Data shown below:

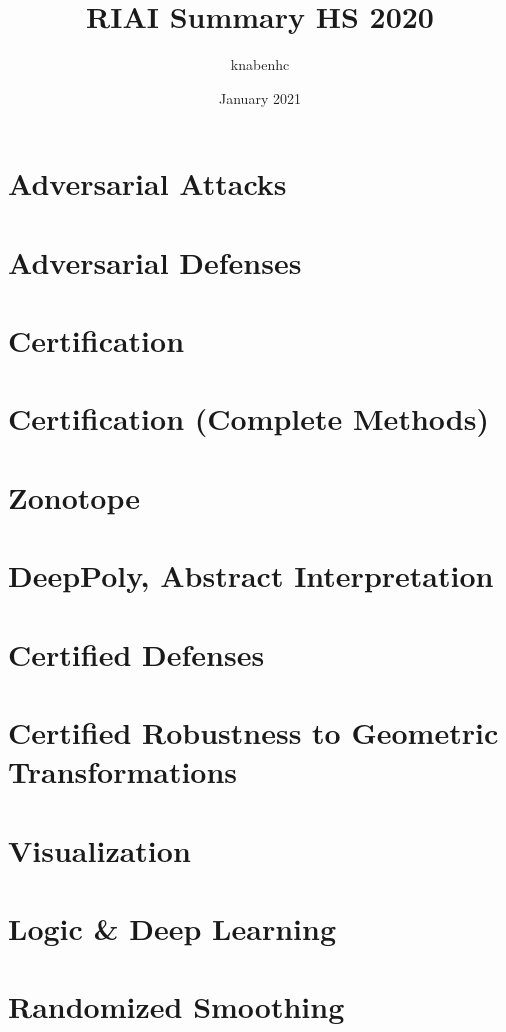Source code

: \documentclass[11pt]{article}
\title{RIAI Summary HS 2020}
\author{knabenhc }
\date{January 2021}
\begin{document}
\pagestyle{empty}
\begin{multicols*}{3}
\section*{Adversarial Attacks}
\section*{Adversarial Defenses}
\section*{Certification}
\section*{Certification (Complete Methods)}
\section*{Zonotope}
\section*{DeepPoly, Abstract Interpretation}
\section*{Certified Defenses}
\section*{Certified Robustness to Geometric Transformations}
\section*{Visualization}
\section*{Logic \& Deep Learning}
\section*{Randomized Smoothing}
\end{multicols*}
\end{document}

End of Data shown.

▸ Exercise directions:
Among the entries, find each line that includes the string "Adversarial" and copy it.

▸ Answer section:
\section*{Adversarial Attacks}
\section*{Adversarial Defenses}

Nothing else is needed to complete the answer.